(Source texts of formatted documents)

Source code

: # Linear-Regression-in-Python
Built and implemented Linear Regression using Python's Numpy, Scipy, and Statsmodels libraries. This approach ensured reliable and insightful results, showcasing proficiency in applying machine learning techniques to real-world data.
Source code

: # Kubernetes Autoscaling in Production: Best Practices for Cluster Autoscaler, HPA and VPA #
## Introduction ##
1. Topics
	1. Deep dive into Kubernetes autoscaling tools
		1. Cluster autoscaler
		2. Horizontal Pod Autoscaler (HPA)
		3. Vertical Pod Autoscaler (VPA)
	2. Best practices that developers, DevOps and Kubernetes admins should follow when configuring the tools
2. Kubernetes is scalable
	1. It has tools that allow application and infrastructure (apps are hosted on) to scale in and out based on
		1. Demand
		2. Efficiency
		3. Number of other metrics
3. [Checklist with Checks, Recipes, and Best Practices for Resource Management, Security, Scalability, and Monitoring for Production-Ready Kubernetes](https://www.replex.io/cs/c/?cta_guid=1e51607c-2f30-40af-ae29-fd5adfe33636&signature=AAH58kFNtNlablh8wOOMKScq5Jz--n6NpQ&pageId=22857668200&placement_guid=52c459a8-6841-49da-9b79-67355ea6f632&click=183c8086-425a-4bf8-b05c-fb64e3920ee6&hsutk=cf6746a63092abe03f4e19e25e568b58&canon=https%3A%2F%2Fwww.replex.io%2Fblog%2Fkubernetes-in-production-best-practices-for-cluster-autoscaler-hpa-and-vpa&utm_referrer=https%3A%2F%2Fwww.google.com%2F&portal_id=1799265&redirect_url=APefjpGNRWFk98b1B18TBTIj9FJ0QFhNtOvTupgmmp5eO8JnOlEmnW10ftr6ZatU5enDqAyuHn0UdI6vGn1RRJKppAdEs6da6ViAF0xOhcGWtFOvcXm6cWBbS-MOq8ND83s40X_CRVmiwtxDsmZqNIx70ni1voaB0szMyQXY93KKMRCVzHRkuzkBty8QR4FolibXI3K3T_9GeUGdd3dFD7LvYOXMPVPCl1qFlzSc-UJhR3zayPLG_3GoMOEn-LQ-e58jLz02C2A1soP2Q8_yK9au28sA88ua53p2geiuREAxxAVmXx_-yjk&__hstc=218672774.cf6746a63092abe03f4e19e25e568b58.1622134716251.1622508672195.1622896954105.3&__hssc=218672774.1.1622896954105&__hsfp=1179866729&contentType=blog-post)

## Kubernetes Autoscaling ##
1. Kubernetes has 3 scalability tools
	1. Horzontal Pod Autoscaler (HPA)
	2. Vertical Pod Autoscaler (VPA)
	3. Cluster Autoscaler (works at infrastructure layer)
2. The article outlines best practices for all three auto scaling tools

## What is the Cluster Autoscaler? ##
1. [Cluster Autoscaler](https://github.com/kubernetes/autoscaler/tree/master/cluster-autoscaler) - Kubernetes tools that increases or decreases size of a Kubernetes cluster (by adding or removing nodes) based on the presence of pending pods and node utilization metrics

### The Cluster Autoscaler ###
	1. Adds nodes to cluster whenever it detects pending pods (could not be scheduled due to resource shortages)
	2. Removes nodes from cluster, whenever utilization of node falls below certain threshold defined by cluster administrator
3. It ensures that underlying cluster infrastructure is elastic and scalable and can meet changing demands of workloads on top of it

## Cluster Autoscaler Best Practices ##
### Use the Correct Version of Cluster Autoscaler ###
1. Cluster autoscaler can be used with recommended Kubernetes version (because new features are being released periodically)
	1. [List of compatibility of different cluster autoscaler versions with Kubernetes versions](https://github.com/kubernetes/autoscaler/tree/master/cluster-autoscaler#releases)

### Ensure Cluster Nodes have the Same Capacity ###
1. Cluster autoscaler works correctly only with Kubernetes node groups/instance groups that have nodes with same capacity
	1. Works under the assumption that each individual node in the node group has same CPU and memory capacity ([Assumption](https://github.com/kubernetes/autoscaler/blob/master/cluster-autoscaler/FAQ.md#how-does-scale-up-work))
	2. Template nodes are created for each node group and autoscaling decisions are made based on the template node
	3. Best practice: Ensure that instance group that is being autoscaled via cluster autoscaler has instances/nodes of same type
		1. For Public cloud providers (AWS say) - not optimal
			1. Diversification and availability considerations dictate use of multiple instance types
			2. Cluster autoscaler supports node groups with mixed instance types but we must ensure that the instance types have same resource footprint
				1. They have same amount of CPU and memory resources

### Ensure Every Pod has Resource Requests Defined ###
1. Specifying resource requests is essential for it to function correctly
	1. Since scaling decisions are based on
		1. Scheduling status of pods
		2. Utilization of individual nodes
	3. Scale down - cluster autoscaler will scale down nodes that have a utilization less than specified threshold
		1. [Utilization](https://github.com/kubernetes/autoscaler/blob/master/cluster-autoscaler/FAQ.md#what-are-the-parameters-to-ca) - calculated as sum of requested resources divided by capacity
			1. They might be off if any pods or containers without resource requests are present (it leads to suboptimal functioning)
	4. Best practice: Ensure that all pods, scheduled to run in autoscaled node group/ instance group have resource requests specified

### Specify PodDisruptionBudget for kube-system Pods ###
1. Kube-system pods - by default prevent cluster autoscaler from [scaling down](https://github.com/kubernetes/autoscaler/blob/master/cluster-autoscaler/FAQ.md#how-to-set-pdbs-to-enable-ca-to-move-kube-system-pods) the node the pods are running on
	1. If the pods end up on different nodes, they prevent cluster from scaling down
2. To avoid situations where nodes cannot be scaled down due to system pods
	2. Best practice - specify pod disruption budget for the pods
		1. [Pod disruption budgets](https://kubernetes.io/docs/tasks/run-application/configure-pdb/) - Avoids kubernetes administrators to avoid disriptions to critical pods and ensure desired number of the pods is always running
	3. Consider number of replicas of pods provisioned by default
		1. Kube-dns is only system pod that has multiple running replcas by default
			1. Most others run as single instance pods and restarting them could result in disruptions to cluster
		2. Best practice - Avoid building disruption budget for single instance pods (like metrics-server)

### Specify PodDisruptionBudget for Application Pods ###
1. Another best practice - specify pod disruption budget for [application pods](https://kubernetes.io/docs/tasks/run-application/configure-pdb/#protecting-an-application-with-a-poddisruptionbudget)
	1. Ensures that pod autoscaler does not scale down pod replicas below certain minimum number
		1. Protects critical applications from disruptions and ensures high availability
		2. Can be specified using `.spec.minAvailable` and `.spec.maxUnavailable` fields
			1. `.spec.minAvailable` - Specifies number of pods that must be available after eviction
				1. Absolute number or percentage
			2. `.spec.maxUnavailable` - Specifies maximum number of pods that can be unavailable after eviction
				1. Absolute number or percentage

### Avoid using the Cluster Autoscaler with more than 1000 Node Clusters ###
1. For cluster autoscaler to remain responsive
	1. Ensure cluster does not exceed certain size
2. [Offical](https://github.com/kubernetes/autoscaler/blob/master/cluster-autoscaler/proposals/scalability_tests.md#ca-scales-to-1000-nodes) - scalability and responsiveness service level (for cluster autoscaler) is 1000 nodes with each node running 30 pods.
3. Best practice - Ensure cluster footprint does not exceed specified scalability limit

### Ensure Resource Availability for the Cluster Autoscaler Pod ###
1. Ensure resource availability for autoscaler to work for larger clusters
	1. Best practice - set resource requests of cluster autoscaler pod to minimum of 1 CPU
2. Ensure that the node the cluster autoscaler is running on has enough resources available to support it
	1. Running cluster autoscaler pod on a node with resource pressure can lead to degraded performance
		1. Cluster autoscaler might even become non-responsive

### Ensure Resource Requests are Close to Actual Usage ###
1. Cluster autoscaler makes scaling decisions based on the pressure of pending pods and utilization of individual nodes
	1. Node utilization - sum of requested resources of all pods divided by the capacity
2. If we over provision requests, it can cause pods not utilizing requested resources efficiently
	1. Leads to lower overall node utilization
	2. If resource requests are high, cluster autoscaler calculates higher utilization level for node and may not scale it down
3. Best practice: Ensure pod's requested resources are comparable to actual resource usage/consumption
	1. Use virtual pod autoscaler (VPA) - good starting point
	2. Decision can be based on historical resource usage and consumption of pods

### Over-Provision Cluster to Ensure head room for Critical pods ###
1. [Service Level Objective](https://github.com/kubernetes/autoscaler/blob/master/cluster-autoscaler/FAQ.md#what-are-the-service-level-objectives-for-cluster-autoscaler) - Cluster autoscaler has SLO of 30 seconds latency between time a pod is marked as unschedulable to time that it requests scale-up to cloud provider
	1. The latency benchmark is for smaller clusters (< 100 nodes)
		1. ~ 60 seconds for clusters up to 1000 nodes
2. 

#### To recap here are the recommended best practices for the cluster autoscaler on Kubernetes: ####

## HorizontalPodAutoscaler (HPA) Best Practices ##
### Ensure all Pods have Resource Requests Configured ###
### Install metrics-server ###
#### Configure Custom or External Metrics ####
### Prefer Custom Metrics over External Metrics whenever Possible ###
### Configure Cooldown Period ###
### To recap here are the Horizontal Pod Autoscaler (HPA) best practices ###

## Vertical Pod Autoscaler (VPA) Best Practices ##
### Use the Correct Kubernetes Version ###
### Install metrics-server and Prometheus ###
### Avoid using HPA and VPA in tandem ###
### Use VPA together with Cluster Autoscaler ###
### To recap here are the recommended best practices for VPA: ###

Activity => Please reproduce, exactly as they appear above, the lines from the line containing "1. Most others" up to and including the line containing "running 30 pods.".

Final answer =>
			1. Most others run as single instance pods and restarting them could result in disruptions to cluster
		2. Best practice - Avoid building disruption budget for single instance pods (like metrics-server)

### Specify PodDisruptionBudget for Application Pods ###
1. Another best practice - specify pod disruption budget for [application pods](https://kubernetes.io/docs/tasks/run-application/configure-pdb/#protecting-an-application-with-a-poddisruptionbudget)
	1. Ensures that pod autoscaler does not scale down pod replicas below certain minimum number
		1. Protects critical applications from disruptions and ensures high availability
		2. Can be specified using `.spec.minAvailable` and `.spec.maxUnavailable` fields
			1. `.spec.minAvailable` - Specifies number of pods that must be available after eviction
				1. Absolute number or percentage
			2. `.spec.maxUnavailable` - Specifies maximum number of pods that can be unavailable after eviction
				1. Absolute number or percentage

### Avoid using the Cluster Autoscaler with more than 1000 Node Clusters ###
1. For cluster autoscaler to remain responsive
	1. Ensure cluster does not exceed certain size
2. [Offical](https://github.com/kubernetes/autoscaler/blob/master/cluster-autoscaler/proposals/scalability_tests.md#ca-scales-to-1000-nodes) - scalability and responsiveness service level (for cluster autoscaler) is 1000 nodes with each node running 30 pods.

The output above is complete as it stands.